Task description - Please output the data exactly, minus pictures.

Entries shown -
>>>

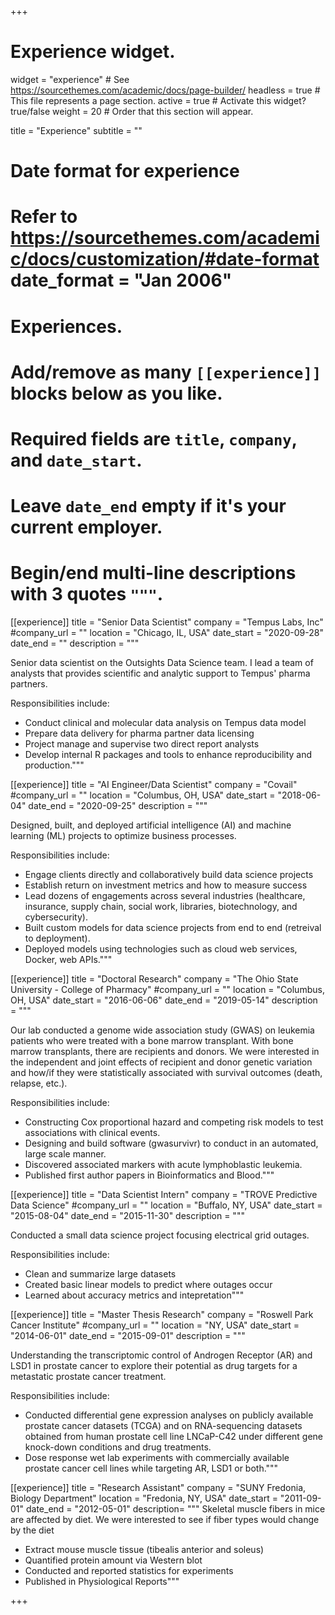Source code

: +++
# Experience widget.
widget = "experience"  # See https://sourcethemes.com/academic/docs/page-builder/
headless = true  # This file represents a page section.
active = true  # Activate this widget? true/false
weight = 20  # Order that this section will appear.

title = "Experience"
subtitle = ""

# Date format for experience
#   Refer to https://sourcethemes.com/academic/docs/customization/#date-format date_format = "Jan 2006"

# Experiences.
#   Add/remove as many `[[experience]]` blocks below as you like.
#   Required fields are `title`, `company`, and `date_start`.
#   Leave `date_end` empty if it's your current employer.

#   Begin/end multi-line descriptions with 3 quotes `"""`.

[[experience]]
  title = "Senior Data Scientist"
  company = "Tempus Labs, Inc"
  #company_url = ""
  location = "Chicago, IL, USA"
  date_start = "2020-09-28"
  date_end = ""
  description = """

Senior data scientist on the Outsights Data Science team. I lead a team of analysts that provides scientific and analytic support to Tempus' pharma partners. 

Responsibilities include:
  
  * Conduct clinical and molecular data analysis on Tempus data model
  * Prepare data delivery for pharma partner data licensing
  * Project manage and supervise two direct report analysts
  * Develop internal R packages and tools to enhance reproducibility and production."""

[[experience]]
  title = "AI Engineer/Data Scientist"
  company = "Covail"
  #company_url = ""
  location = "Columbus, OH, USA"
  date_start = "2018-06-04"
  date_end = "2020-09-25"
  description = """

Designed, built, and deployed artificial intelligence (AI) and machine learning (ML) projects to optimize business processes. 

Responsibilities include:
  
  * Engage clients directly and collaboratively build data science projects
  * Establish return on investment metrics and how to measure success
  * Lead dozens of engagements across several industries (healthcare, insurance, supply chain, social work, libraries, biotechnology, and cybersecurity).
  * Built custom models for data science projects from end to end (retreival to deployment). 
  * Deployed models using technologies such as cloud web services, Docker, web APIs."""
  

[[experience]]
  title = "Doctoral Research"
  company = "The Ohio State University - College of Pharmacy"
  #company_url = ""
  location = "Columbus, OH, USA"
  date_start = "2016-06-06"
  date_end = "2019-05-14"
  description = """

Our lab conducted a genome wide association study (GWAS) on leukemia patients who were treated with a bone marrow transplant. With bone marrow transplants, there are recipients and donors. We were interested in the independent and joint effects of recipient and donor genetic variation and how/if they were statistically associated with survival outcomes (death, relapse, etc.).

Responsibilities include:
  
  * Constructing Cox proportional hazard and competing risk models to test associations with clinical events.
  * Designing and build software (gwasurvivr) to conduct in an automated, large scale manner. 
  * Discovered associated markers with acute lymphoblastic leukemia.
  * Published first author papers in Bioinformatics and Blood."""
  

[[experience]]
  title = "Data Scientist Intern"
  company = "TROVE Predictive Data Science"
  #company_url = ""
  location = "Buffalo, NY, USA"
  date_start = "2015-08-04"
  date_end = "2015-11-30"
  description = """

Conducted a small data science project focusing electrical grid outages.

Responsibilities include:
  
  * Clean and summarize large datasets
  * Created basic linear models to predict where outages occur
  * Learned about accuracy metrics and intepretation"""

[[experience]]
  title = "Master Thesis Research"
  company = "Roswell Park Cancer Institute"
  #company_url = ""
  location = "NY, USA"
  date_start = "2014-06-01"
  date_end = "2015-09-01"
  description = """

Understanding the transcriptomic control of Androgen Receptor (AR) and LSD1 in prostate cancer to explore their potential as drug targets for a metastatic prostate cancer treatment.

Responsibilities include:
  
  * Conducted differential gene expression analyses on publicly available prostate cancer datasets (TCGA) and on RNA-sequencing datasets obtained from human prostate cell line LNCaP-C42 under different gene knock-down conditions and drug treatments.
  * Dose response wet lab experiments with commercially available prostate cancer cell lines while targeting AR, LSD1 or both."""

[[experience]]
  title = "Research Assistant"
  company = "SUNY Fredonia, Biology Department"
  location = "Fredonia, NY, USA"
  date_start = "2011-09-01"
  date_end = "2012-05-01"
  description= """
  Skeletal muscle fibers in mice are affected by diet. We were interested to see if fiber types would change by the diet
  
  * Extract mouse muscle tissue (tibealis anterior and soleus)
  * Quantified protein amount via Western blot
  * Conducted and reported statistics for experiments
  * Published in Physiological Reports"""

+++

<<<

Expected answer -
Source code

: +++
# Experience widget.
widget = "experience"  # See https://sourcethemes.com/academic/docs/page-builder/
headless = true  # This file represents a page section.
active = true  # Activate this widget? true/false
weight = 20  # Order that this section will appear.

title = "Experience"
subtitle = ""

# Date format for experience
#   Refer to https://sourcethemes.com/academic/docs/customization/#date-format date_format = "Jan 2006"

# Experiences.
#   Add/remove as many `[[experience]]` blocks below as you like.
#   Required fields are `title`, `company`, and `date_start`.
#   Leave `date_end` empty if it's your current employer.

#   Begin/end multi-line descriptions with 3 quotes `"""`.

[[experience]]
  title = "Senior Data Scientist"
  company = "Tempus Labs, Inc"
  #company_url = ""
  location = "Chicago, IL, USA"
  date_start = "2020-09-28"
  date_end = ""
  description = """

Senior data scientist on the Outsights Data Science team. I lead a team of analysts that provides scientific and analytic support to Tempus' pharma partners. 

Responsibilities include:
  
  * Conduct clinical and molecular data analysis on Tempus data model
  * Prepare data delivery for pharma partner data licensing
  * Project manage and supervise two direct report analysts
  * Develop internal R packages and tools to enhance reproducibility and production."""

[[experience]]
  title = "AI Engineer/Data Scientist"
  company = "Covail"
  #company_url = ""
  location = "Columbus, OH, USA"
  date_start = "2018-06-04"
  date_end = "2020-09-25"
  description = """

Designed, built, and deployed artificial intelligence (AI) and machine learning (ML) projects to optimize business processes. 

Responsibilities include:
  
  * Engage clients directly and collaboratively build data science projects
  * Establish return on investment metrics and how to measure success
  * Lead dozens of engagements across several industries (healthcare, insurance, supply chain, social work, libraries, biotechnology, and cybersecurity).
  * Built custom models for data science projects from end to end (retreival to deployment). 
  * Deployed models using technologies such as cloud web services, Docker, web APIs."""
  

[[experience]]
  title = "Doctoral Research"
  company = "The Ohio State University - College of Pharmacy"
  #company_url = ""
  location = "Columbus, OH, USA"
  date_start = "2016-06-06"
  date_end = "2019-05-14"
  description = """

Our lab conducted a genome wide association study (GWAS) on leukemia patients who were treated with a bone marrow transplant. With bone marrow transplants, there are recipients and donors. We were interested in the independent and joint effects of recipient and donor genetic variation and how/if they were statistically associated with survival outcomes (death, relapse, etc.).

Responsibilities include:
  
  * Constructing Cox proportional hazard and competing risk models to test associations with clinical events.
  * Designing and build software (gwasurvivr) to conduct in an automated, large scale manner. 
  * Discovered associated markers with acute lymphoblastic leukemia.
  * Published first author papers in Bioinformatics and Blood."""
  

[[experience]]
  title = "Data Scientist Intern"
  company = "TROVE Predictive Data Science"
  #company_url = ""
  location = "Buffalo, NY, USA"
  date_start = "2015-08-04"
  date_end = "2015-11-30"
  description = """

Conducted a small data science project focusing electrical grid outages.

Responsibilities include:
  
  * Clean and summarize large datasets
  * Created basic linear models to predict where outages occur
  * Learned about accuracy metrics and intepretation"""

[[experience]]
  title = "Master Thesis Research"
  company = "Roswell Park Cancer Institute"
  #company_url = ""
  location = "NY, USA"
  date_start = "2014-06-01"
  date_end = "2015-09-01"
  description = """

Understanding the transcriptomic control of Androgen Receptor (AR) and LSD1 in prostate cancer to explore their potential as drug targets for a metastatic prostate cancer treatment.

Responsibilities include:
  
  * Conducted differential gene expression analyses on publicly available prostate cancer datasets (TCGA) and on RNA-sequencing datasets obtained from human prostate cell line LNCaP-C42 under different gene knock-down conditions and drug treatments.
  * Dose response wet lab experiments with commercially available prostate cancer cell lines while targeting AR, LSD1 or both."""

[[experience]]
  title = "Research Assistant"
  company = "SUNY Fredonia, Biology Department"
  location = "Fredonia, NY, USA"
  date_start = "2011-09-01"
  date_end = "2012-05-01"
  description= """
  Skeletal muscle fibers in mice are affected by diet. We were interested to see if fiber types would change by the diet
  
  * Extract mouse muscle tissue (tibealis anterior and soleus)
  * Quantified protein amount via Western blot
  * Conducted and reported statistics for experiments
  * Published in Physiological Reports"""

+++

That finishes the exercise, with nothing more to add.